-- What needs to be done --
Search the entries for the word "here". Copy every line that holds it.

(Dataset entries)
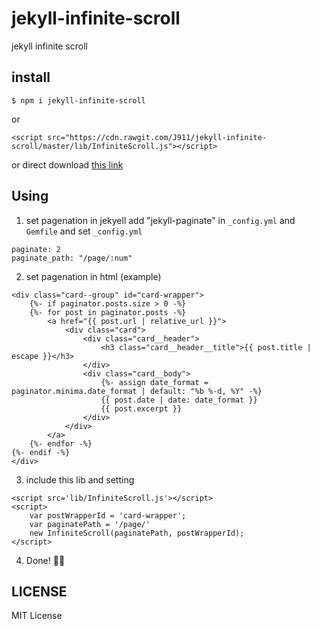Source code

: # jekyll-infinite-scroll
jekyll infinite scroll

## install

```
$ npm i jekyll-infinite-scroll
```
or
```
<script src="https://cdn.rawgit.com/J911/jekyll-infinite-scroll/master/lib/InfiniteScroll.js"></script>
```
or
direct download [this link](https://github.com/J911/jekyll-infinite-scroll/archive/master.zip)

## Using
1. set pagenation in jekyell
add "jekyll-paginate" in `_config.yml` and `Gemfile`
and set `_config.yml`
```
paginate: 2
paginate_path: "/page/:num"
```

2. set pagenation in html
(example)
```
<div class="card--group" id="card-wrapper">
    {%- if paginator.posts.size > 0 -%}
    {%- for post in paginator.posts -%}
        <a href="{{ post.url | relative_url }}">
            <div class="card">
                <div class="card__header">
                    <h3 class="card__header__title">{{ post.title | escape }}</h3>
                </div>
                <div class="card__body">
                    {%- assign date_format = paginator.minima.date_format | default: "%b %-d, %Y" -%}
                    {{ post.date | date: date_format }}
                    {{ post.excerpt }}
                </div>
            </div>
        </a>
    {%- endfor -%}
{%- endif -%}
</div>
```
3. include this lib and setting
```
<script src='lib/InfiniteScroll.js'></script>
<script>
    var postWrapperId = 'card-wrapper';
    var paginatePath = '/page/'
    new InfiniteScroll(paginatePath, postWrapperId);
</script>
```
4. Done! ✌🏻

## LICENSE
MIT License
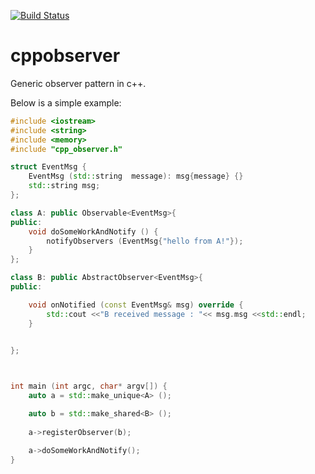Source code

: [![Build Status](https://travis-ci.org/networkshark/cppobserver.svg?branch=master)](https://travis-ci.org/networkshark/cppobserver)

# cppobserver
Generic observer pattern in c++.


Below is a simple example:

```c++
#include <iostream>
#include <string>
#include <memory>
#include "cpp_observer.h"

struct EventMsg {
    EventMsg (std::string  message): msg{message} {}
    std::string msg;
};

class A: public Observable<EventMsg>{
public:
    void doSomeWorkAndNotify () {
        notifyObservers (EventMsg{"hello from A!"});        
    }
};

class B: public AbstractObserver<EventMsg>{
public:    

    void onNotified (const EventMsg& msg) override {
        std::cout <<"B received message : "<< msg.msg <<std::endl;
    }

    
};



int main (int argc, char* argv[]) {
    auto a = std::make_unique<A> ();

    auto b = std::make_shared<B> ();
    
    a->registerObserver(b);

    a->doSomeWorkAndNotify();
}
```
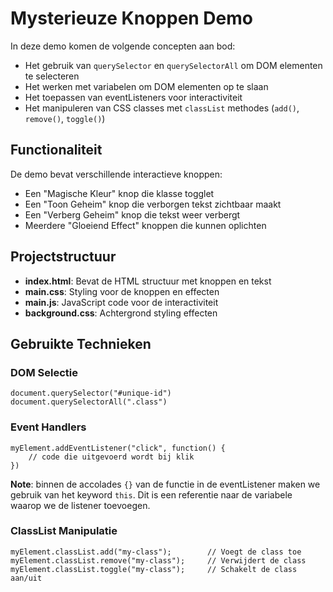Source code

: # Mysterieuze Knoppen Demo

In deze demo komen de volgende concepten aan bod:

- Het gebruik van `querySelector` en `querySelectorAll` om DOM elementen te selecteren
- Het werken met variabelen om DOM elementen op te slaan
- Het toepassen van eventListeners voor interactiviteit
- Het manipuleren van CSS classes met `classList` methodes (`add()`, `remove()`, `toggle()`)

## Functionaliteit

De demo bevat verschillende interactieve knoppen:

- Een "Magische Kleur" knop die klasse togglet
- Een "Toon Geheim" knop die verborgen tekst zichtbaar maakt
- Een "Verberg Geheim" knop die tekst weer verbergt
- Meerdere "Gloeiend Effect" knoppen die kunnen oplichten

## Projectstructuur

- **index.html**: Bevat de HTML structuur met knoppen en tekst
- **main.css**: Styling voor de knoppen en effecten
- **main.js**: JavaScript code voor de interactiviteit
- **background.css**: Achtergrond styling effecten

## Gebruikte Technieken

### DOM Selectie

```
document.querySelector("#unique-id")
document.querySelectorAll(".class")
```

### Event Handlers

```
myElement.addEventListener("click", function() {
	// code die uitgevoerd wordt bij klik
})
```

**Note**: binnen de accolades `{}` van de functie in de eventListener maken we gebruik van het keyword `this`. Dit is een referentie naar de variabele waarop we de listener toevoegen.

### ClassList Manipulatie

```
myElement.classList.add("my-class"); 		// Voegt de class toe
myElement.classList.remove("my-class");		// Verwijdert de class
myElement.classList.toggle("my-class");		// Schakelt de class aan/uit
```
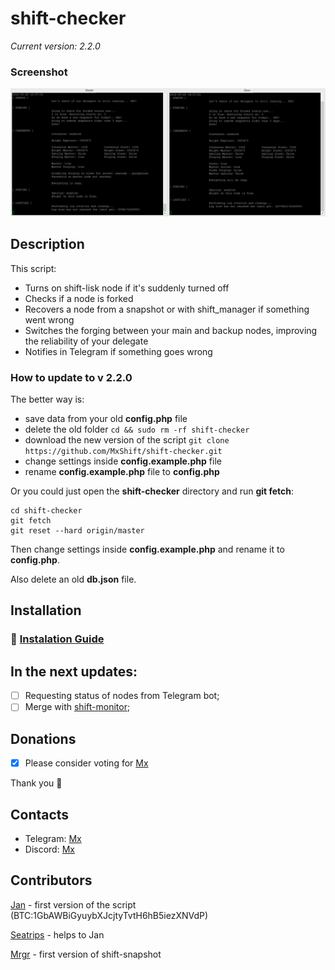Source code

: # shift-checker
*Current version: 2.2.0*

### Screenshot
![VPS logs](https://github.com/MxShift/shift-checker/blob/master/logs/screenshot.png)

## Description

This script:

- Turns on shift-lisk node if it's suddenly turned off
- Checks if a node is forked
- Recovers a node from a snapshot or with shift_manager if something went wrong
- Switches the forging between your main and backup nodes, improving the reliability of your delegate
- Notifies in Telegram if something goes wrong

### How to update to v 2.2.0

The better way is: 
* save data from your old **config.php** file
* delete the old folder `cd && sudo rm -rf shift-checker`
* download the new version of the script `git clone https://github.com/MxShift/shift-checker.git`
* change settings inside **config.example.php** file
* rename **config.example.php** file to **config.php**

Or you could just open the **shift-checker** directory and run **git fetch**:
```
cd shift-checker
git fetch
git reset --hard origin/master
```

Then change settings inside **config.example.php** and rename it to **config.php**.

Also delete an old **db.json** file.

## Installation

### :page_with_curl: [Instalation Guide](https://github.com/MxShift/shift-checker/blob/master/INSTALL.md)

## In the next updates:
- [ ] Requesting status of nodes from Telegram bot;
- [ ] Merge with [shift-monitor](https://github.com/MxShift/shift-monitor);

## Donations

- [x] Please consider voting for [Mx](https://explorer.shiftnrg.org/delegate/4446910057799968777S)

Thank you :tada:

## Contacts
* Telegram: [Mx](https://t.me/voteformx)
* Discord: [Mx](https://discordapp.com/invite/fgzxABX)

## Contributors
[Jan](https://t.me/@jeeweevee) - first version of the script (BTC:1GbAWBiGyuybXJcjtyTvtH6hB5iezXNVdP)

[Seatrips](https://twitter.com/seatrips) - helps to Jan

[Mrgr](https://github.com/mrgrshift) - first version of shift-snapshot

* * *

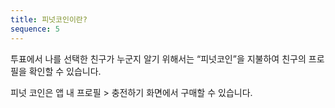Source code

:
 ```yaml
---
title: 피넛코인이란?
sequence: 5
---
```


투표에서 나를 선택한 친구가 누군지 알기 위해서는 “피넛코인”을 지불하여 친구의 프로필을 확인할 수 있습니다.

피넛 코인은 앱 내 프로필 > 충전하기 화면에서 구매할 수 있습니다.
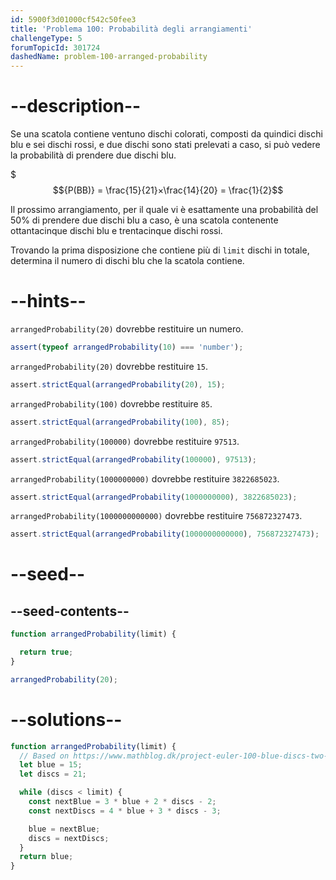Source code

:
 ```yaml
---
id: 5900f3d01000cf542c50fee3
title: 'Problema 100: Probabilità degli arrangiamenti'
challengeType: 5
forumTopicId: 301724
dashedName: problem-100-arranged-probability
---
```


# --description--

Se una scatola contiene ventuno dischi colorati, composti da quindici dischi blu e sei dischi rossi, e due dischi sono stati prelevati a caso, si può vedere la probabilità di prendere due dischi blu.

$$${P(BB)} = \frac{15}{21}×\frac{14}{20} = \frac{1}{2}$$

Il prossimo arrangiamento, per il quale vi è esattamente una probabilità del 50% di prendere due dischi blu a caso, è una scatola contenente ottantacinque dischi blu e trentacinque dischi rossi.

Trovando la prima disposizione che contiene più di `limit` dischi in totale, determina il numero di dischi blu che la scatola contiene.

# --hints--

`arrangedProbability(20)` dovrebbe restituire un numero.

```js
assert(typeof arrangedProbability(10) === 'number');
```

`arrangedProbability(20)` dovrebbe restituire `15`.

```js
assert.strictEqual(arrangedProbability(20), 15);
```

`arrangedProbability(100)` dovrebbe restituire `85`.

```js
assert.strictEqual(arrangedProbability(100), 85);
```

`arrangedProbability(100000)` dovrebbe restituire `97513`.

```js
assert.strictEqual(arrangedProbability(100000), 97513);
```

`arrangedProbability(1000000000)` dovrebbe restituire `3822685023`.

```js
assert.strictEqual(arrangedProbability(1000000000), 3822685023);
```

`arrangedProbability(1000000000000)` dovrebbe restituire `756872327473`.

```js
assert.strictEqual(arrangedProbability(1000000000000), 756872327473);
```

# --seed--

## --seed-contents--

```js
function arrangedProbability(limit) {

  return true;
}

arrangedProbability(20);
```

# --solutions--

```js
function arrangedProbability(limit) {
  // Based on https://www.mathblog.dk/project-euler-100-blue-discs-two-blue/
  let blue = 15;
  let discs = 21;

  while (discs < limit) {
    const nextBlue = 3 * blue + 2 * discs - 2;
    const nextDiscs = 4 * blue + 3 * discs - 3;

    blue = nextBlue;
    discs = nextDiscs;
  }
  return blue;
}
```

...

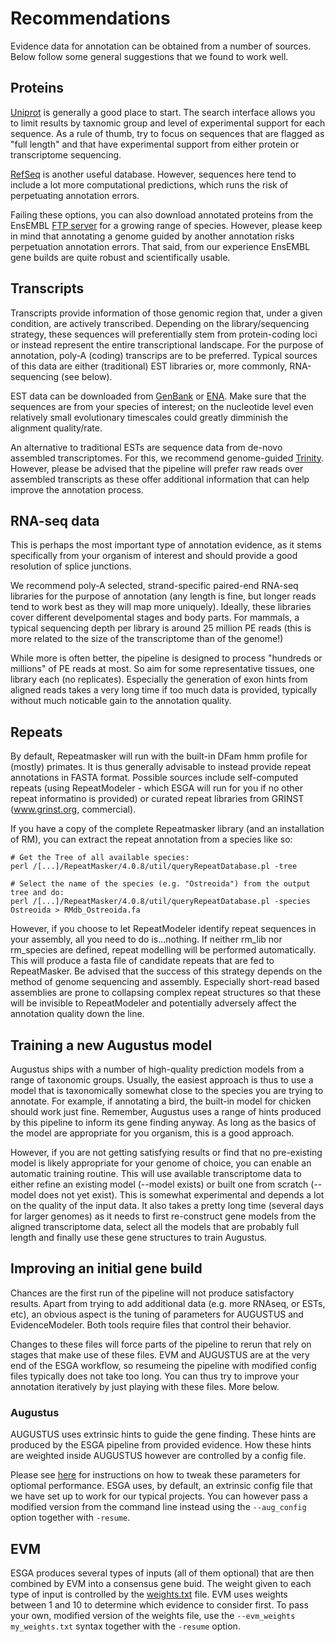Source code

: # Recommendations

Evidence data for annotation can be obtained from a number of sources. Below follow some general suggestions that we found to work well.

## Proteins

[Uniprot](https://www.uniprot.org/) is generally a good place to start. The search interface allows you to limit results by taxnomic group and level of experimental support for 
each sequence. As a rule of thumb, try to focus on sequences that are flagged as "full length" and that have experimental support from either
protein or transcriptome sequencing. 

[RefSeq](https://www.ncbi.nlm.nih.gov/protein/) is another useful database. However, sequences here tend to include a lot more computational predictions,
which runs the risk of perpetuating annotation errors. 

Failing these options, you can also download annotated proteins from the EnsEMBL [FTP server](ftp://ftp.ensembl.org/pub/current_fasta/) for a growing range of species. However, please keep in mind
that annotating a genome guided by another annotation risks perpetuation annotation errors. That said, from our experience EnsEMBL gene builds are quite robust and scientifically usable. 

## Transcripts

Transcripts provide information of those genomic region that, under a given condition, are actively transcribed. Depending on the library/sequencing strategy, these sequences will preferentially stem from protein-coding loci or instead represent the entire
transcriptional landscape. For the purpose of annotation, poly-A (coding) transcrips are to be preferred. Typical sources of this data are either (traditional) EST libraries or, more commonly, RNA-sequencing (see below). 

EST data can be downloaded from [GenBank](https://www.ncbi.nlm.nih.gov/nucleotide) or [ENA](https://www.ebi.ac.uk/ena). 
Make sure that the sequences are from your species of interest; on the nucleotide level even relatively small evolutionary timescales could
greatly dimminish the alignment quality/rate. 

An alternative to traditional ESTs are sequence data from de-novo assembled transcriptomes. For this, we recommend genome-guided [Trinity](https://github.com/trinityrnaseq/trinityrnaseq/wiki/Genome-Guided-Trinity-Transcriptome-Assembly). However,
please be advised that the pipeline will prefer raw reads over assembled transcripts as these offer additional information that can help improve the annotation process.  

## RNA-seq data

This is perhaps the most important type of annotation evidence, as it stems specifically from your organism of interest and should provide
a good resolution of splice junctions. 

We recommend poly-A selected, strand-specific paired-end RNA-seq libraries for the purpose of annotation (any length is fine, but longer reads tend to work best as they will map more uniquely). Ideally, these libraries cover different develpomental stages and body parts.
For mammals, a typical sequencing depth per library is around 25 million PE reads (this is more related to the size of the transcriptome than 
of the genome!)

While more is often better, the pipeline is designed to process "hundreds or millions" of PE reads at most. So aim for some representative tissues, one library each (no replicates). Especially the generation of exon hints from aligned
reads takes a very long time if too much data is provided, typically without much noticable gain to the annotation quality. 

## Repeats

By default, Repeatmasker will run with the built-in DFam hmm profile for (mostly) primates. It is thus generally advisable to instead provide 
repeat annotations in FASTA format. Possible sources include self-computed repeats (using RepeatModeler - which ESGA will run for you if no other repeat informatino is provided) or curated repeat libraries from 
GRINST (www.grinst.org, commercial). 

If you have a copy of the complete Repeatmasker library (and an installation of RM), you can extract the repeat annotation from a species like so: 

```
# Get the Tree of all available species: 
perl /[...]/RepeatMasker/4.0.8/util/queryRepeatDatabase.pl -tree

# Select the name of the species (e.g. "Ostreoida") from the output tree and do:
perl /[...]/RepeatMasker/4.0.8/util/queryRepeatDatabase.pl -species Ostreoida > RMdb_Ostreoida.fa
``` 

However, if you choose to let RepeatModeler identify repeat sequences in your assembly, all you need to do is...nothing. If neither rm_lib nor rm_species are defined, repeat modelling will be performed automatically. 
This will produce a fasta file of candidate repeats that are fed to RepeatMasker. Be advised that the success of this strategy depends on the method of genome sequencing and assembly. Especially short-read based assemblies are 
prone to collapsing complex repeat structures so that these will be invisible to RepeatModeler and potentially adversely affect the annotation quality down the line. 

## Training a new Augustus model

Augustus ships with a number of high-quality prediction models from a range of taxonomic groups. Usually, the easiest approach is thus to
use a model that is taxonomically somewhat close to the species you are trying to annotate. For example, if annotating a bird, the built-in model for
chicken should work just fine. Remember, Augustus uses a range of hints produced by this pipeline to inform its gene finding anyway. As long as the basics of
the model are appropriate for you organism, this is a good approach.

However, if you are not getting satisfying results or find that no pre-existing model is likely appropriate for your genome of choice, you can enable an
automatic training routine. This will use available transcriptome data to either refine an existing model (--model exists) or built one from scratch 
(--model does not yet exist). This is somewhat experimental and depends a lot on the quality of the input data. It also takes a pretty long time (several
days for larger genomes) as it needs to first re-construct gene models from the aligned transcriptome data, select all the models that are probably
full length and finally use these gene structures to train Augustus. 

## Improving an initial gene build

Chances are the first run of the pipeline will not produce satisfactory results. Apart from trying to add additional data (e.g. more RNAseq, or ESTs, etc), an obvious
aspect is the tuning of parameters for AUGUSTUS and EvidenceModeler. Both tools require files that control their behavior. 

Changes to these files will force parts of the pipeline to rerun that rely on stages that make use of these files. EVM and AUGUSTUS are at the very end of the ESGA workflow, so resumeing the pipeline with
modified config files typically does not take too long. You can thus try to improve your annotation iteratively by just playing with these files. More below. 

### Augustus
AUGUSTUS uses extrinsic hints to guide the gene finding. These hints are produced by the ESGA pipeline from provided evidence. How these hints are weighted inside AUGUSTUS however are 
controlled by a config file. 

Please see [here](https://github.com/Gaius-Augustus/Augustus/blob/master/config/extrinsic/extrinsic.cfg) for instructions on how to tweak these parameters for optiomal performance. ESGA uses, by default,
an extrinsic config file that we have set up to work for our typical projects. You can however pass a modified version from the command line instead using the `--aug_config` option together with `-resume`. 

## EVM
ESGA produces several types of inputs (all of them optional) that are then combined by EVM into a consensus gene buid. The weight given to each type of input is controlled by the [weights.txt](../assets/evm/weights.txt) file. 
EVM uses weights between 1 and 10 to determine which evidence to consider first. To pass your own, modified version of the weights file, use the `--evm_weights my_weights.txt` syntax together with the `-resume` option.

-- Task result --
[RefSeq](https://www.ncbi.nlm.nih.gov/protein/) is another useful database. However, sequences here tend to include a lot more computational predictions,
Please see [here](https://github.com/Gaius-Augustus/Augustus/blob/master/config/extrinsic/extrinsic.cfg) for instructions on how to tweak these parameters for optiomal performance. ESGA uses, by default,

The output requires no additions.